Task instructions
Find and copy every line in the records that includes the string "commit".

Input

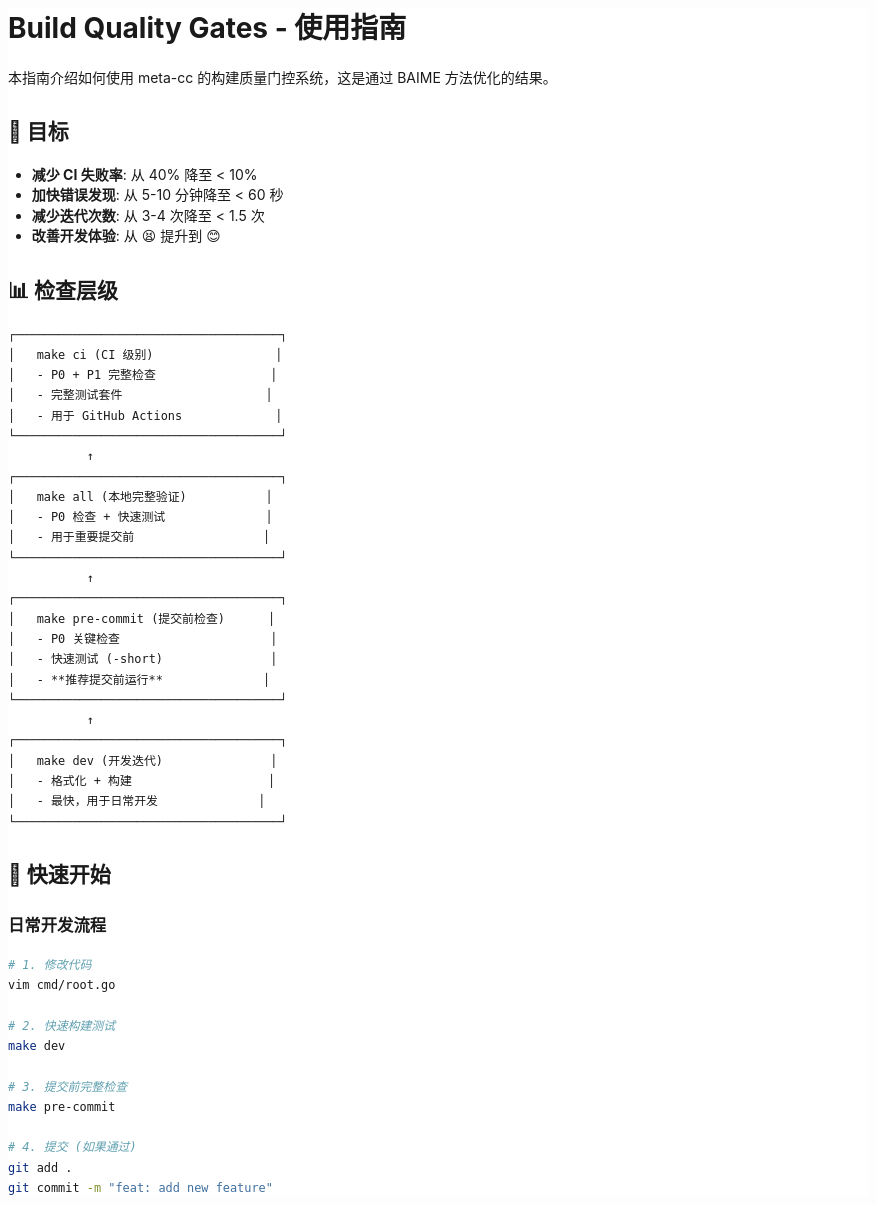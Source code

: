 # Build Quality Gates - 使用指南

本指南介绍如何使用 meta-cc 的构建质量门控系统，这是通过 BAIME 方法优化的结果。

## 🎯 目标

- **减少 CI 失败率**: 从 40% 降至 < 10%
- **加快错误发现**: 从 5-10 分钟降至 < 60 秒
- **减少迭代次数**: 从 3-4 次降至 < 1.5 次
- **改善开发体验**: 从 😫 提升到 😊

## 📊 检查层级

```
┌─────────────────────────────────────┐
│   make ci (CI 级别)                 │
│   - P0 + P1 完整检查                │
│   - 完整测试套件                    │
│   - 用于 GitHub Actions             │
└─────────────────────────────────────┘
           ↑
┌─────────────────────────────────────┐
│   make all (本地完整验证)           │
│   - P0 检查 + 快速测试              │
│   - 用于重要提交前                  │
└─────────────────────────────────────┘
           ↑
┌─────────────────────────────────────┐
│   make pre-commit (提交前检查)      │
│   - P0 关键检查                     │
│   - 快速测试 (-short)               │
│   - **推荐提交前运行**              │
└─────────────────────────────────────┘
           ↑
┌─────────────────────────────────────┐
│   make dev (开发迭代)               │
│   - 格式化 + 构建                   │
│   - 最快，用于日常开发              │
└─────────────────────────────────────┘
```

## 🚀 快速开始

### 日常开发流程

```bash
# 1. 修改代码
vim cmd/root.go

# 2. 快速构建测试
make dev

# 3. 提交前完整检查
make pre-commit

# 4. 提交 (如果通过)
git add .
git commit -m "feat: add new feature"
```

Final answer
│   make pre-commit (提交前检查)      │
make pre-commit
git commit -m "feat: add new feature"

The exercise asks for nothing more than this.